I so hope they re-build this iconic Cathedral, but it is hard to imagine it will ever be the same. Think about the effort that went into building that great structure. The community began building the Cathedral in 1163 under the reign of King Louis VII and it was not completed until 1345.
It is hard to imagine how important building a Cathedral was back then. And just how important it was to the community. Because these great churches took so long to finish, those who built them knew they would likely never live to see them finished, much less celebrate Mass in them. Of course, much of the backbreaking labor was done by the men in the village or city of the Cathedral, but there were also artists and craftsmen who contributed. The stained-glass windows often depicted scenes from the Bible and of course there were always beautiful statues, sculptures and carvings.
Notre-Dame was built during a time when more and more people were moving to urban areas. In the past, higher education (and education in general) was concentrated in monasteries and Abbey’s. With people moving to the cities, there were more and more schools and universities being built. People needed a place to worship — religion was the center of everything. The church back then symbolized everything — there was no separation of church and state, and in fact, the church had tremendous political power throughout history. Even though things were progressing with regards to education, it is important to remember that the average person could not read. The church, with its educated leaders, provided the “teachings” for the people. Separating the church from society was simply an unthinkable concept. From 1150 to 1250 is known as the Age of the Great Cathedrals.
Perhaps the most famous example of how much power the Catholic church had came in the 1530s. The King of England, Henry VIII wanted to divorce his wife, Catherine of Aragon, and marry Anne Boleyn. The Pope of the Catholic church said no. Henry was not one to give up and determined to get his way. Henry VIII read William Tyndale’s book, “Obedience of a Christian Man,” which had a subtitle of “How Christian Rulers Ought to Govern.”

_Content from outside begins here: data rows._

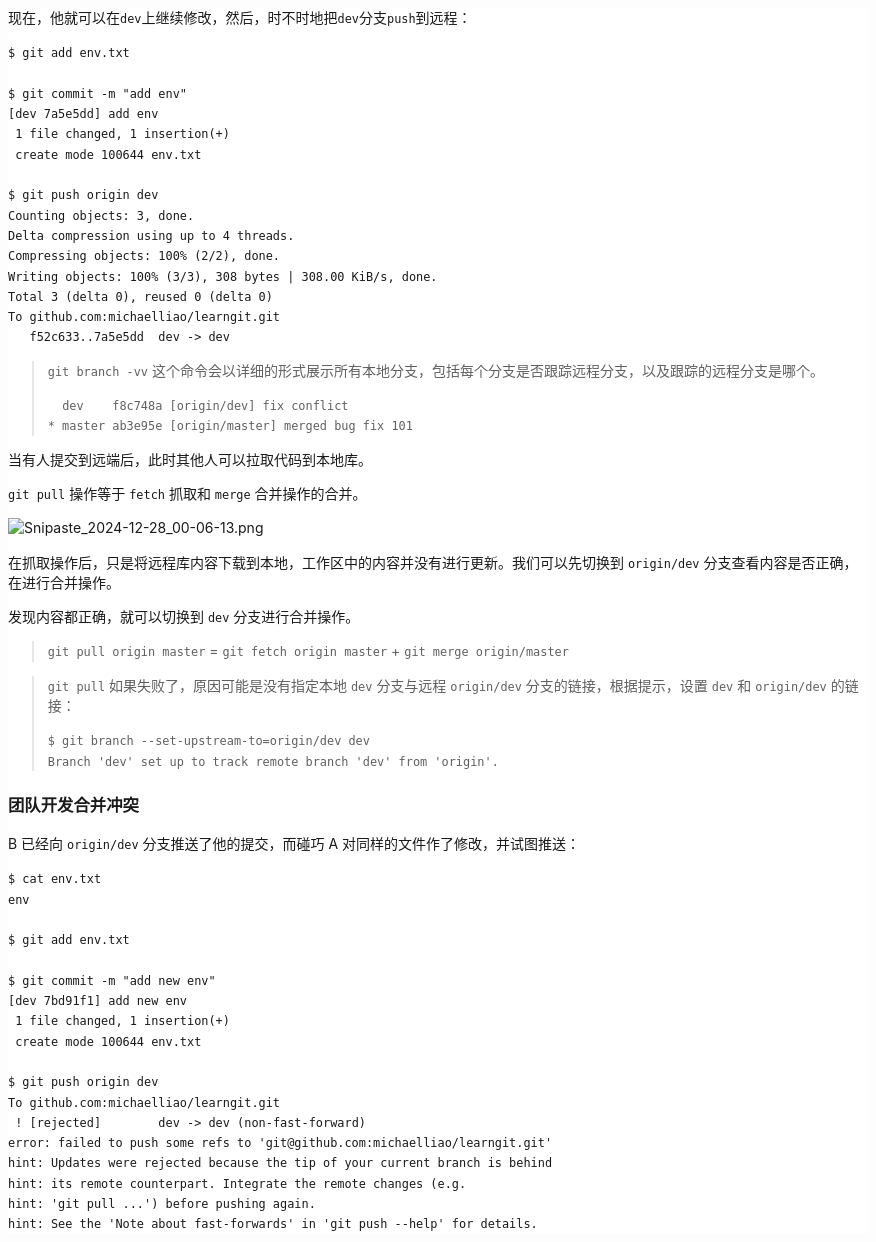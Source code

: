 现在，他就可以在`dev`上继续修改，然后，时不时地把`dev`分支`push`到远程：

```plain
$ git add env.txt

$ git commit -m "add env"
[dev 7a5e5dd] add env
 1 file changed, 1 insertion(+)
 create mode 100644 env.txt

$ git push origin dev
Counting objects: 3, done.
Delta compression using up to 4 threads.
Compressing objects: 100% (2/2), done.
Writing objects: 100% (3/3), 308 bytes | 308.00 KiB/s, done.
Total 3 (delta 0), reused 0 (delta 0)
To github.com:michaelliao/learngit.git
   f52c633..7a5e5dd  dev -> dev
```

> `git branch -vv` 这个命令会以详细的形式展示所有本地分支，包括每个分支是否跟踪远程分支，以及跟踪的远程分支是哪个。
> 
> ```shell
>   dev    f8c748a [origin/dev] fix conflict
> * master ab3e95e [origin/master] merged bug fix 101
> ```

当有人提交到远端后，此时其他人可以拉取代码到本地库。

`git pull` 操作等于 `fetch` 抓取和 `merge` 合并操作的合并。

![Snipaste_2024-12-28_00-06-13.png](https://typora-yzj.oss-cn-hangzhou.aliyuncs.com/img/Snipaste_2024-12-28_00-06-13.png)

在抓取操作后，只是将远程库内容下载到本地，工作区中的内容并没有进行更新。我们可以先切换到 `origin/dev` 分支查看内容是否正确，在进行合并操作。

发现内容都正确，就可以切换到 `dev` 分支进行合并操作。

>`git pull origin master` = `git fetch origin master` + `git merge origin/master`

> `git pull` 如果失败了，原因可能是没有指定本地 `dev` 分支与远程 `origin/dev` 分支的链接，根据提示，设置 `dev` 和 `origin/dev` 的链接：
> ```shell
> $ git branch --set-upstream-to=origin/dev dev
> Branch 'dev' set up to track remote branch 'dev' from 'origin'.
> ```

### 团队开发合并冲突

B 已经向 `origin/dev` 分支推送了他的提交，而碰巧 A 对同样的文件作了修改，并试图推送：

```plain
$ cat env.txt
env

$ git add env.txt

$ git commit -m "add new env"
[dev 7bd91f1] add new env
 1 file changed, 1 insertion(+)
 create mode 100644 env.txt

$ git push origin dev
To github.com:michaelliao/learngit.git
 ! [rejected]        dev -> dev (non-fast-forward)
error: failed to push some refs to 'git@github.com:michaelliao/learngit.git'
hint: Updates were rejected because the tip of your current branch is behind
hint: its remote counterpart. Integrate the remote changes (e.g.
hint: 'git pull ...') before pushing again.
hint: See the 'Note about fast-forwards' in 'git push --help' for details.
```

Tyndale was a reformer, but of course considered quite radical by the Catholic church. In a nutshell, Tyndale’s book said that since the Bible didn’t mention the Pope, Bishops or other things in the Catholic realm, the church should be run more like the state. Henry VIII agreed. He felt since his current wife could not give him an heir, he had the duty to find a wife who could. So, he just started his own church — the Church of England (1534) where he decreed divorce was allowed. That was not the end of things for sure.
The Protestant Reformation (1517 to 1618) is certainly a fascinating time in history and is worth revisiting it if you haven’t read about it in a while. Such colorful characters and so many important figures (good and bad) helped shape so many future denominations.
Notre-Dame de Paris is such a beautiful Cathedral — we all hope and pray it will be restored and enjoyed by future generations to come.